Global financial markets slumped this week after the US imposed steel and aluminium tariffs on exports. However, markets worldwide pared the losses on Friday amid robust US jobs data.
Data from the U.S. Labor Department revealed that the nation had added 313,000 jobs last month, surpassing analyst expectations of 200,000. Construction was the biggest sector gainer, with 61,000 new job roles, followed by retail. This news meant that Wall Street posted sharp gains, with the Dow soaring over 250 points, thus making sure it ended the week in black, up 1.2%.

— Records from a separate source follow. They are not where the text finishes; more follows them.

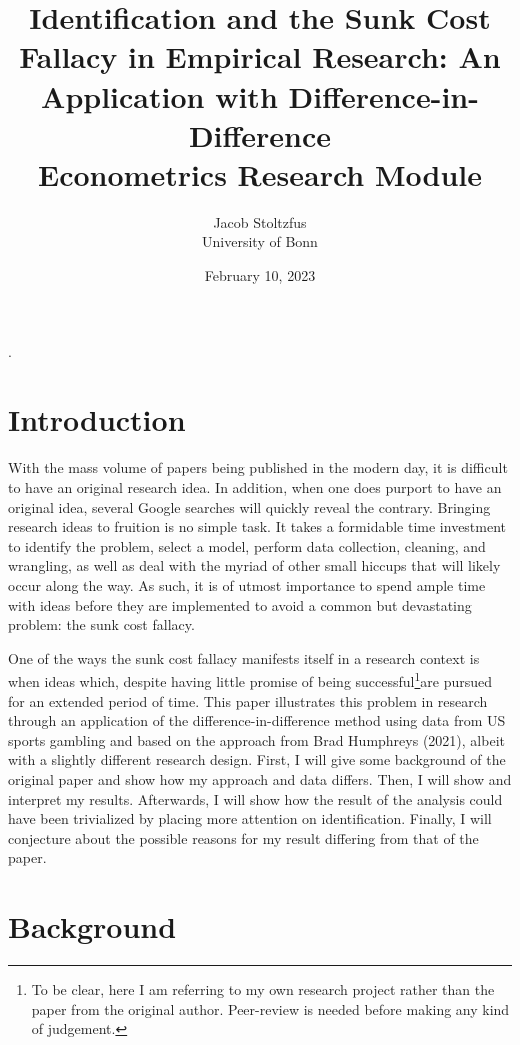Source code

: \documentclass{article}
\title{Identification and the Sunk Cost Fallacy in Empirical Research: An Application with Difference-in-Difference\\\Large{Econometrics Research Module}}
\author{Jacob Stoltzfus \\ University of Bonn}
\date{February 10, 2023}
\begin{document}
\setlength{\headheight}{22.50113pt}.
\maketitle
\thispagestyle{fancy}
\clearpage
\tableofcontents
\thispagestyle{fancy}

\clearpage
\fancyfoot[C]{\thepage}

\section*{Introduction}
    With the mass volume of papers being published in the modern day, it is difficult to have an original research idea. In addition, when one does purport to have an original idea, several Google searches will quickly reveal the contrary. Bringing research ideas to fruition is no simple task. It takes a formidable time investment to identify the problem, select a model, perform data collection, cleaning, and wrangling, as well as deal with the myriad of other small hiccups that will likely occur along the way. As such, it is of utmost importance to spend ample time with ideas before they are implemented to avoid a common but devastating problem: the sunk cost fallacy.

    One of the ways the sunk cost fallacy manifests itself in a research context is when ideas which, despite having little promise of being successful\footnote{To be clear, here I am referring to my own research project rather than the paper from the original author. Peer-review is needed before making any kind of judgement.}are pursued for an extended period of time. This paper illustrates this problem in research through an application of the difference-in-difference method using data from US sports gambling and based on the approach from Brad Humphreys (2021\cite{Humphreys2021}), albeit with a slightly different research design. First, I will give some background of the original paper and show how my approach and data differs. Then, I will show and interpret my results. Afterwards, I will show how the result of the analysis could have been trivialized by placing more attention on identification. Finally, I will conjecture about the possible reasons for my result differing from that of the paper.


\section*{Background}
\end{document}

European stocks ended the week in red, however positive jobs data from the US helped cut losses. Among country benchmarks, the UK’s FTSE was down 0.1% while Germany’s DAX was down by 0.8%, and France’s CAC 40 was lower by 0.9% over the week.
Back home, the BSE Sensex closed the week lower as sector indices across the board witnessed selling pressure. Taking a cue from PNB, bank stocks continued to be under pressure, while metal stocks were the top losers for the week, with the BSE Metal index down by 6.9%.

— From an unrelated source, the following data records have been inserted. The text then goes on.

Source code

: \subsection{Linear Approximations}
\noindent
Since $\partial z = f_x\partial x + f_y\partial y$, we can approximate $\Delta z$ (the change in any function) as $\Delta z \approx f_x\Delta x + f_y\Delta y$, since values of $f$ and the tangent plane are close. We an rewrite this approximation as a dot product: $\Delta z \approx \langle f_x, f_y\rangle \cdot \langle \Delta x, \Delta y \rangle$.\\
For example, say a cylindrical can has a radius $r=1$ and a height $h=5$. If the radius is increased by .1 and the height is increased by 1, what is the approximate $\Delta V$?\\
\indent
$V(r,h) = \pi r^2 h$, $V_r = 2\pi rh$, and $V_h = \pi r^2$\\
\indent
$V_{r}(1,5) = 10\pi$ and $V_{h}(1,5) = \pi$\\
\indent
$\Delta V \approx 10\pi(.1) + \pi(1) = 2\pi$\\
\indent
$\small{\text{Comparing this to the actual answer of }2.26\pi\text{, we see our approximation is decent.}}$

Key World Markets During the Week
On the sectoral indices front, stocks from Consumer Durables and Banking witnessed selling pressure.
BSE Indices During the Week
Key economic and industry developments last week.
Over a dozen public sector banks (PSBs) will get Rs 461 billion as part of capital infusion in the current fiscal ending this month to allot shares to the government in lieu of equity capital.
These banks, including SBI, PNB, Bank of Baroda, Central Bank, Union Bank and OBC, have called shareholders’ meetings this month to pass the resolution to allot preferential shares to government so as to receive the capital.
The country’s largest lender, State Bank of India (SBI), will get the largest sum of Rs 88 billion as government’s capital infusion.
Meanwhile, Bank of Baroda will get Rs 53.8 billion as government equity capital; Central Bank Rs 48.5 billion; Union Bank of India Rs 45.2 billion; Oriental Bank of Commerce Rs 35.7 billion; Dena Bank Rs 30.5 billion; Syndicate Bank Rs 28.4 billion and Corporation Bank Rs 21.9 billion.
In October, the government had announced a mega-Rs 2.11 trillion capital infusion into PSBs in the course of next two years, of which Rs 800 billion are to be raised via issuance of bonds by the banks.
The intent of this huge capital infusion is aimed at strengthening the PSBs and to help them clean up their balance sheets of the bad assets they have been plagued over the last several years.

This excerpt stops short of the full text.